Dürfen Patienten gefesselt werden? Nach einem Urteil des Verfassungsgerichts muss das ein Richter entscheiden. Doch ohne neue Stellen für die Justiz führt das zu einem Stau bei der Bearbeitung von anderen Fällen.

Stuttgart - Bei den Betreuungsgerichten im Land bleiben immer mehr Fälle liegen. Grund ist ein Anstieg der Eilverfahren um etwa 300 pro Monat zwischen August und Dezember vergangenen Jahres. Aus einem Papier des Justizministeriums geht hervor, dass allein zur Abarbeitung dieser Fälle und für die Normalisierung des Justizbetriebs 20 neue Richterstellen nötig wären.

 

Zu dem deutlichen Anstieg der Eilverfahren hat ein Urteil des Bundesverfassungsgerichts geführt. Das hatte im Juni entschieden, dass psychisch Kranke im Südwesten nicht mehr auf ärztliche Anordnung am ganzen Körper fixiert werden dürfen. Wenn die Fesselung mehr als 30 Minuten andauere, sei dies ein Freiheitsentzug, den ein Richter anordnen müsse. Damit erklärte das Gericht das Psychisch-Kranken-Hilfe-Gesetz des Landes in Teilen für verfassungswidrig.

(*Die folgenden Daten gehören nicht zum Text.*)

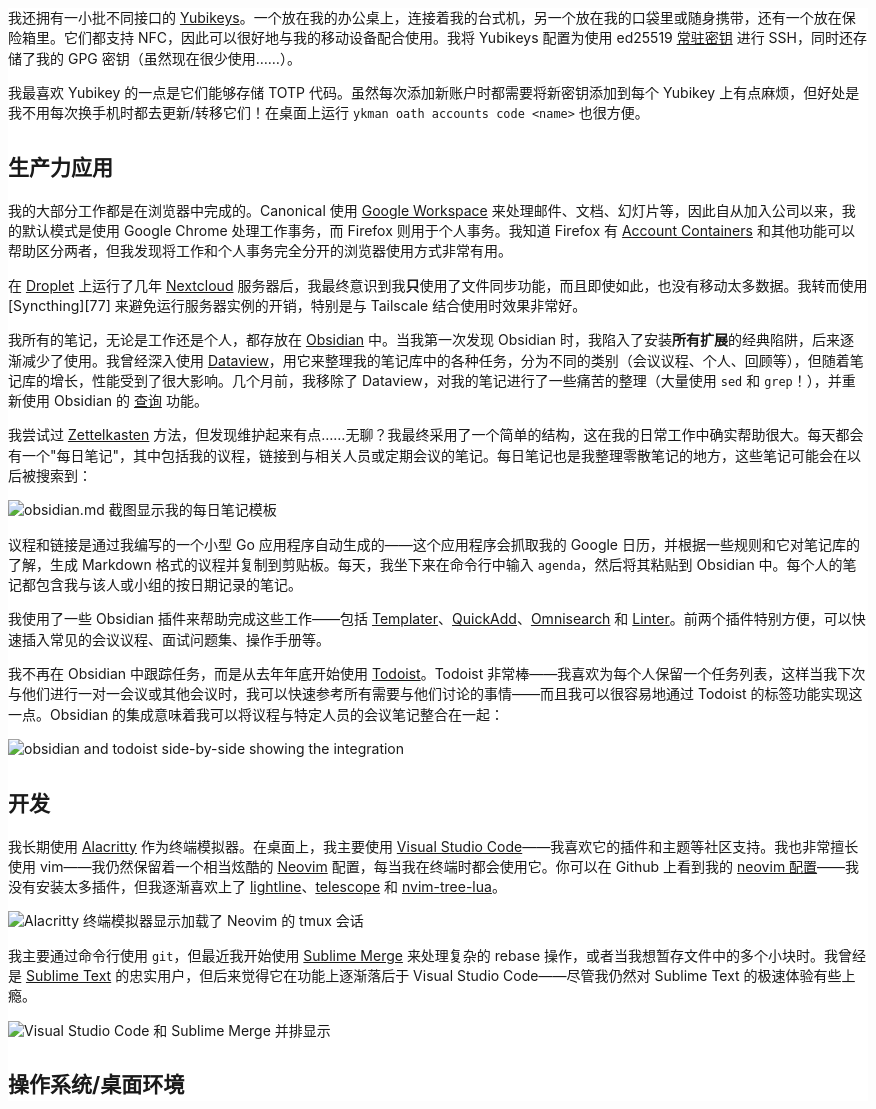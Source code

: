 我还拥有一小批不同接口的 [Yubikeys][70]。一个放在我的办公桌上，连接着我的台式机，另一个放在我的口袋里或随身携带，还有一个放在保险箱里。它们都支持 NFC，因此可以很好地与我的移动设备配合使用。我将 Yubikeys 配置为使用 ed25519 [常驻密钥][71] 进行 SSH，同时还存储了我的 GPG 密钥（虽然现在很少使用……）。

我最喜欢 Yubikey 的一点是它们能够存储 TOTP 代码。虽然每次添加新账户时都需要将新密钥添加到每个 Yubikey 上有点麻烦，但好处是我不用每次换手机时都去更新/转移它们！在桌面上运行 `ykman oath accounts code <name>` 也很方便。

## 生产力应用

我的大部分工作都是在浏览器中完成的。Canonical 使用 [Google Workspace][73] 来处理邮件、文档、幻灯片等，因此自从加入公司以来，我的默认模式是使用 Google Chrome 处理工作事务，而 Firefox 则用于个人事务。我知道 Firefox 有 [Account Containers][74] 和其他功能可以帮助区分两者，但我发现将工作和个人事务完全分开的浏览器使用方式非常有用。

在 [Droplet][75] 上运行了几年 [Nextcloud][76] 服务器后，我最终意识到我**只**使用了文件同步功能，而且即使如此，也没有移动太多数据。我转而使用 [Syncthing][77] 来避免运行服务器实例的开销，特别是与 Tailscale 结合使用时效果非常好。

我所有的笔记，无论是工作还是个人，都存放在 [Obsidian][78] 中。当我第一次发现 Obsidian 时，我陷入了安装**所有扩展**的经典陷阱，后来逐渐减少了使用。我曾经深入使用 [Dataview][79]，用它来整理我的笔记库中的各种任务，分为不同的类别（会议议程、个人、回顾等），但随着笔记库的增长，性能受到了很大影响。几个月前，我移除了 Dataview，对我的笔记进行了一些痛苦的整理（大量使用 `sed` 和 `grep`！），并重新使用 Obsidian 的 [查询][80] 功能。

我尝试过 [Zettelkasten][81] 方法，但发现维护起来有点……无聊？我最终采用了一个简单的结构，这在我的日常工作中确实帮助很大。每天都会有一个"每日笔记"，其中包括我的议程，链接到与相关人员或定期会议的笔记。每日笔记也是我整理零散笔记的地方，这些笔记可能会在以后被搜索到：


![obsidian.md 截图显示我的每日笔记模板][136]

议程和链接是通过我编写的一个小型 Go 应用程序自动生成的——这个应用程序会抓取我的 Google 日历，并根据一些规则和它对笔记库的了解，生成 Markdown 格式的议程并复制到剪贴板。每天，我坐下来在命令行中输入 `agenda`，然后将其粘贴到 Obsidian 中。每个人的笔记都包含我与该人或小组的按日期记录的笔记。

我使用了一些 Obsidian 插件来帮助完成这些工作——包括 [Templater][84]、[QuickAdd][85]、[Omnisearch][86] 和 [Linter][87]。前两个插件特别方便，可以快速插入常见的会议议程、面试问题集、操作手册等。

我不再在 Obsidian 中跟踪任务，而是从去年年底开始使用 [Todoist][88]。Todoist 非常棒——我喜欢为每个人保留一个任务列表，这样当我下次与他们进行一对一会议或其他会议时，我可以快速参考所有需要与他们讨论的事情——而且我可以很容易地通过 Todoist 的标签功能实现这一点。Obsidian 的集成意味着我可以将议程与特定人员的会议笔记整合在一起：



![obsidian and todoist side-by-side showing the integration][137]

## 开发

我长期使用 [Alacritty][92] 作为终端模拟器。在桌面上，我主要使用 [Visual Studio Code][93]——我喜欢它的插件和主题等社区支持。我也非常擅长使用 vim——我仍然保留着一个相当炫酷的 [Neovim][94] 配置，每当我在终端时都会使用它。你可以在 Github 上看到我的 [neovim 配置][95]——我没有安装太多插件，但我逐渐喜欢上了 [lightline][96]、[telescope][97] 和 [nvim-tree-lua][98]。



![Alacritty 终端模拟器显示加载了 Neovim 的 tmux 会话][138]

我主要通过命令行使用 `git`，但最近我开始使用 [Sublime Merge][101] 来处理复杂的 rebase 操作，或者当我想暂存文件中的多个小块时。我曾经是 [Sublime Text][102] 的忠实用户，但后来觉得它在功能上逐渐落后于 Visual Studio Code——尽管我仍然对 Sublime Text 的极速体验有些上瘾。



![Visual Studio Code 和 Sublime Merge 并排显示][139]

## 操作系统/桌面环境


[3]: https://jnsgr.uk/2024/07/how-i-computer-in-2024/
[22]: https://www.amd.com/en/products/processors/desktops/ryzen/7000-series/amd-ryzen-9-7950x.html
[23]: https://www.xfxforce.com/shop/xfx-speedster-merc310-7900xt
[24]: https://www.gskill.com/product/165/390/1665020865/F5-6000J3040G32GX2-TZ5NR
[25]: https://www.corsair.com/uk/en/p/psu/cp-9020259-uk/hx1000i-fully-modular-ultra-low-noise-platinum-atx-1000-watt-pc-power-supply-cp-9020259-uk
[26]: https://www.westerndigital.com/products/internal-drives/wd-black-sn850x-nvme-ssd?sku=WDS100T2X0E
[27]: https://www.westerndigital.com/products/internal-drives/wd-black-sn850x-nvme-ssd?sku=WDS200T2X0E
[28]: https://www.msi.com/Motherboard/MPG-X670E-CARBON-WIFI
[29]: https://www.bequiet.com/en/cpucooler/4466
[30]: https://www.bequiet.com/en/case/1501
[31]: https://www.bequiet.com/en/casefans/3703
[32]: https://www.durgod.com/product/k320-space-gray/
[33]: https://www.razer.com/ap-en/gaming-mice/razer-deathadder-v2-pro
[40]: https://www.samsung.com/uk/monitors/gaming/odyssey-neo-g9-g95nc-57-inch-240hz-curved-dual-uhd-ls57cg952nuxxu/
[41]: https://www.amazon.co.uk/gp/product/B0B73XXDP5/ref=ppx_yo_dt_b_search_asin_title?ie=UTF8&psc=1
[42]: https://www.lg.com/us/monitors/lg-27un850-w-4k-uhd-led-monitor
[44]: https://jnsgr.uk/2024/07/how-i-computer-in-2024/01.png
[45]: https://canonical.com
[46]: https://www.sony.co.uk/interchangeable-lens-cameras/products/ilme-fx3-body---kit
[47]: https://www.sony.co.uk/electronics/camera-lenses/sel2870
[48]: https://www.elgato.com/uk/en/p/cam-link-4k
[49]: https://rode.com/en/microphones/on-camera/videomic-go-ii
[50]: https://audioengineeu.com/products/audioengine-a2-wireless-bluetooth-computer-speakers-60w-bluetooth-speaker-system-for-home-studio-gaming
[52]: https://ark.intel.com/content/www/us/en/ark/products/89187/intel-nuc-kit-nuc6i7kyk.html
[54]: https://www.lenovo.com/gb/en/p/laptops/thinkpad/thinkpadz/thinkpad-z13-%2813-inch-amd%29/len101t0036?srsltid=AfmBOor-8ic5yZrW3rlDXTTRwK8r05y-gjCpJK04fA4qtote0u2HZ7I6
[56]: https://www.apple.com/uk/iphone-15-pro/
[57]: https://uk.mous.co/products/limitless-5-0-magsafe-compatible-phone-case-aramid_fibre
[58]: #connectivity--security
[59]: https://tailscale.com/
[60]: https://tailscale.com/kb/1258/mullvad-exit-nodes
[61]: https://mullvad.net/en
[62]: https://nextdns.io/
[63]: https://pi-hole.net/
[64]: https://tailscale.com/kb/1218/nextdns
[65]: https://en.wikipedia.org/wiki/DNS_over_HTTPS
[66]: https://tailscale.com/kb/1018/acls
[67]: https://1password.com/
[68]: https://developer.1password.com/docs/cli/secrets-scripts
[69]: https://developer.1password.com/docs/cli/secrets-config-files
[70]: https://www.yubico.com/products/yubikey-5-overview/
[71]: https://developers.yubico.com/SSH/Securing_git_with_SSH_and_FIDO2.html
[72]: #productivity-apps
[73]: https://workspace.google.com/intl/en_uk/
[74]: https://addons.mozilla.org/en-US/firefox/addon/multi-account-containers/
[75]: https://nextcloud.com/
[76]: https://github.com/jnsgruk/nextcloud-docker-compose
[78]: https://obsidian.md/
[79]: https://blacksmithgu.github.io/obsidian-dataview/
[80]: https://publish.obsidian.md/tasks/Queries/About+Queries
[81]: https://zettelkasten.de/introduction/
[83]: https://jnsgr.uk/2024/07/how-i-computer-in-2024/02.png
[84]: https://github.com/SilentVoid13/Templater
[85]: https://github.com/chhoumann/quickadd
[86]: https://github.com/scambier/obsidian-omnisearch
[87]: https://github.com/platers/obsidian-linter
[88]: https://todoist.com/
[90]: https://jnsgr.uk/2024/07/how-i-computer-in-2024/03.png
[92]: https://alacritty.org/
[93]: https://code.visualstudio.com/
[94]: https://neovim.io/
[95]: https://github.com/jnsgruk/nixos-config/blob/main/home/common/shell/vim.nix
[96]: https://github.com/itchyny/lightline.vim
[97]: https://github.com/nvim-telescope/telescope.nvim
[98]: https://github.com/nvim-tree/nvim-tree.lua
[100]: https://jnsgr.uk/2024/07/how-i-computer-in-2024/04.png
[101]: https://www.sublimemerge.com/
[102]: https://www.sublimetext.com/
[104]: https://jnsgr.uk/2024/07/how-i-computer-in-2024/05.png
[106]: https://www.knopper.net/knoppix/index-en.html
[107]: https://swaywm.org/
[108]: https://hyprland.org/
[109]: https://github.com/catppuccin/catppuccin
[110]: https://github.com/jnsgruk/nixos-config
[112]: https://jnsgr.uk/2024/07/how-i-computer-in-2024/07.png
[114]: https://www.freedesktop.org/software/systemd/man/latest/systemd-nspawn.html
[115]: https://nixos.wiki/wiki/NixOS_Containers
[116]: https://caddyserver.com/
[117]: https://github.com/jnsgruk/nixos-config/commit/dffac1dc0635f377865bcdfc2349387d41fc965d
[118]: https://tailscale.com/kb/1190/caddy-certificates
[119]: https://gethomepage.dev/latest/
[120]: https://jnsgr.uk/2024/03/a-homelab-dashboard-for-nixos/
[122]: https://jnsgr.uk/2024/07/how-i-computer-in-2024/08.png
[123]: https://github.com/icloud-photos-downloader/icloud_photos_downloader
[124]: https://www.home-assistant.io/
[125]: https://www.borgbase.com/
[126]: https://syncthing.net/
[127]: https://www.files.gallery/
[129]: https://github.com/jnsgruk
[130]: https://hachyderm.io/@jnsgruk
[131]: https://linkedin.com/in/jnsgruk
[132]: https://t.me/jnsgruk
[133]: https://jnsgr.uk/2024/06/desktop-vms-lxd-multipass/
[134]: https://jnsgr.uk/2024/07/how-i-computer-in-2024/06_hu19d68ad61b5dede6fd1f1d19283c6ff2_18899216_660x0_resize_box_3.png
[135]: https://jnsgr.uk/2024/07/how-i-computer-in-2024/01_hu930cbab5a5dfad6c7189f290c5bed7dd_1798110_660x0_resize_box_3.png
[136]: https://jnsgr.uk/2024/07/how-i-computer-in-2024/02_huf93b0c707cf46312a8fd9228e1b4cdb5_92067_660x0_resize_box_3.png
[137]: https://jnsgr.uk/2024/07/how-i-computer-in-2024/03_hu961bfa5d6384c4efa7dfa90c87eca21a_361619_660x0_resize_box_3.png
[138]: https://jnsgr.uk/2024/07/how-i-computer-in-2024/04_hu05bf6628177fb41deef80d4a55f42632_404501_660x0_resize_box_3.png
[139]: https://jnsgr.uk/2024/07/how-i-computer-in-2024/05_hu2d6d25863bc408587fe8518d526b1cf7_752958_660x0_resize_box_3.png
[140]: https://jnsgr.uk/2024/07/how-i-computer-in-2024/08_hu7f790721995065d374827ee567548c83_94865_660x0_resize_box_3.png
[141]: https://jnsgr.uk/2024/07/how-i-computer-in-2024/07_hu19d68ad61b5dede6fd1f1d19283c6ff2_2075377_660x0_resize_box_3.png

Land will neues Gesetz verabschieden

Laut Justizministerium mussten Richter nach dem Urteil im Schnitt pro Monat mehr als 119 solcher Fälle während ihrer Dienstzeit entscheiden und dafür andere Fälle aufschieben. 182 Entscheidungen entfielen auf die dienstfreie Zeit, 55 davon mussten nachts zwischen 21 und 6 Uhr getroffen werden. Justizminister Guido Wolf (CDU) befürchtet, dass es dabei nicht bleiben wird: „Bei einem zu erwartenden Anstieg psychischer Erkrankungen wird die Anzahl dieser Entscheidung weiter zunehmen“, sagte er unserer Zeitung. Die Justiz habe eine weitere Aufgabe erhalten, „die zwangsläufig zu weiterem Personalbedarf führt.“

Die Verfassungsrichter gaben dem Land vor, das Gesetz bis zum 30. Juni in Einklang mit dem Grundgesetz zu bringen. Zuständig ist das Sozialministerium von Manfred Lucha (Grüne). Dessen Sprecher sagt, dass das neue Gesetz am 7. Mai zum zweiten Mal dem Kabinett vorgelegt werde. Am Problem der fehlenden Richter ändert das jedoch nichts.